Andoni Teso updated SPARK-46679:
--------------------------------
    Description: 
Since version 3.4, I've been experiencing the following error when using 
encoders.
{code:java}
Exception in thread "main" java.util.NoSuchElementException: key not found: T
    at scala.collection.immutable.Map$Map1.apply(Map.scala:163)
    at 
org.apache.spark.sql.catalyst.JavaTypeInference$.encoderFor(JavaTypeInference.scala:121)
    at 
org.apache.spark.sql.catalyst.JavaTypeInference$.$anonfun$encoderFor$1(JavaTypeInference.scala:140)
    at 
scala.collection.TraversableLike.$anonfun$map$1(TraversableLike.scala:286)
    at 
scala.collection.IndexedSeqOptimized.foreach(IndexedSeqOptimized.scala:36)
    at 
scala.collection.IndexedSeqOptimized.foreach$(IndexedSeqOptimized.scala:33)
    at scala.collection.mutable.ArrayOps$ofRef.foreach(ArrayOps.scala:198)
    at scala.collection.TraversableLike.map(TraversableLike.scala:286)
    at scala.collection.TraversableLike.map$(TraversableLike.scala:279)
    at scala.collection.mutable.ArrayOps$ofRef.map(ArrayOps.scala:198)
    at 
org.apache.spark.sql.catalyst.JavaTypeInference$.encoderFor(JavaTypeInference.scala:138)
    at 
org.apache.spark.sql.catalyst.JavaTypeInference$.$anonfun$encoderFor$1(JavaTypeInference.scala:140)
    at 
scala.collection.TraversableLike.$anonfun$map$1(TraversableLike.scala:286)
    at 
scala.collection.IndexedSeqOptimized.foreach(IndexedSeqOptimized.scala:36)
    at 
scala.collection.IndexedSeqOptimized.foreach$(IndexedSeqOptimized.scala:33)
    at scala.collection.mutable.ArrayOps$ofRef.foreach(ArrayOps.scala:198)
    at scala.collection.TraversableLike.map(TraversableLike.scala:286)
    at scala.collection.TraversableLike.map$(TraversableLike.scala:279)
    at scala.collection.mutable.ArrayOps$ofRef.map(ArrayOps.scala:198)
    at 
org.apache.spark.sql.catalyst.JavaTypeInference$.encoderFor(JavaTypeInference.scala:138)
    at 
org.apache.spark.sql.catalyst.JavaTypeInference$.encoderFor(JavaTypeInference.scala:60)
    at 
org.apache.spark.sql.catalyst.JavaTypeInference$.encoderFor(JavaTypeInference.scala:53)
    at 
org.apache.spark.sql.catalyst.encoders.ExpressionEncoder$.javaBean(ExpressionEncoder.scala:62)
    at org.apache.spark.sql.Encoders$.bean(Encoders.scala:179)
    at org.apache.spark.sql.Encoders.bean(Encoders.scala)
    at org.example.Main.main(Main.java:26) {code}
I'm attaching the code I use to reproduce the error locally.  [^spark_test.zip]

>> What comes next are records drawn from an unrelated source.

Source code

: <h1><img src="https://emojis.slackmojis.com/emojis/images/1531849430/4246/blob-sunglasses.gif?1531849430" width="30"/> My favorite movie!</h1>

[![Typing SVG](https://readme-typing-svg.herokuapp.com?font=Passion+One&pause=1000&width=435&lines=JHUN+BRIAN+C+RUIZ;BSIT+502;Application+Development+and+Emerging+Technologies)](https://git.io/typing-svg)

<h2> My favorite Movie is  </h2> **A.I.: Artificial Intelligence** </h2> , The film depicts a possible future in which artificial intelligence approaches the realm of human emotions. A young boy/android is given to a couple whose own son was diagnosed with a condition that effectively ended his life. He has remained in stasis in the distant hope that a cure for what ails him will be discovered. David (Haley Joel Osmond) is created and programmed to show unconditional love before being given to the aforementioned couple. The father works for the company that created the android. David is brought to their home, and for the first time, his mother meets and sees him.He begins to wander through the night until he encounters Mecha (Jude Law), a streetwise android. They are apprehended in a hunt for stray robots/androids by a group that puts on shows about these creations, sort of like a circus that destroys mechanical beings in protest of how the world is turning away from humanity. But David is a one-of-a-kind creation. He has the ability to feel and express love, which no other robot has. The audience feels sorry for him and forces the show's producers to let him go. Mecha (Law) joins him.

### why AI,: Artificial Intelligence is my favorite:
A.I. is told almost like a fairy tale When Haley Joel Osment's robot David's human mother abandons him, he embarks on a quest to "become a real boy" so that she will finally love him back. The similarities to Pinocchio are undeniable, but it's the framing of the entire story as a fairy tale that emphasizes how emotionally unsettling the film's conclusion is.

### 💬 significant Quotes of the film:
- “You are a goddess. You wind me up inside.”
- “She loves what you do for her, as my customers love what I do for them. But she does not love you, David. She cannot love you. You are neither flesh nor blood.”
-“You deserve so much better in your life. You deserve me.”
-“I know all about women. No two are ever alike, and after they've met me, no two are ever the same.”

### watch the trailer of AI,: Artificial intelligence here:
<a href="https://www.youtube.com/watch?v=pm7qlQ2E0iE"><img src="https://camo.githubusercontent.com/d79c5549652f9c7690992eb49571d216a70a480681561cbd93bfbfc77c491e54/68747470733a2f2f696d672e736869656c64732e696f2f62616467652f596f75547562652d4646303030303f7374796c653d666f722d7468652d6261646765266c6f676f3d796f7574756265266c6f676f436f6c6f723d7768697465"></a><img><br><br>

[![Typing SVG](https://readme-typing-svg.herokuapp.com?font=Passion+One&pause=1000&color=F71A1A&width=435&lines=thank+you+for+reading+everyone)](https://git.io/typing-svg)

The issue is in the JavaTypeInference class when it tries to find the encoder 
for a ParameterizedType with the value Team<T>. When running 
JavaTypeUtils.getTypeArguments(pt).asScala.toMap, it returns the type T again, 
but this time as a Company object, and pt.getRawType as Team. This ends up 
generating a tuple of Team, Company in the typeVariables map, leading to errors 
when searching for TypeVariables.

In my case, I've resolved this by doing the following:
{code:java}
case tv: TypeVariable[_] =>
  encoderFor(typeVariables.head._2, seenTypeSet, typeVariables)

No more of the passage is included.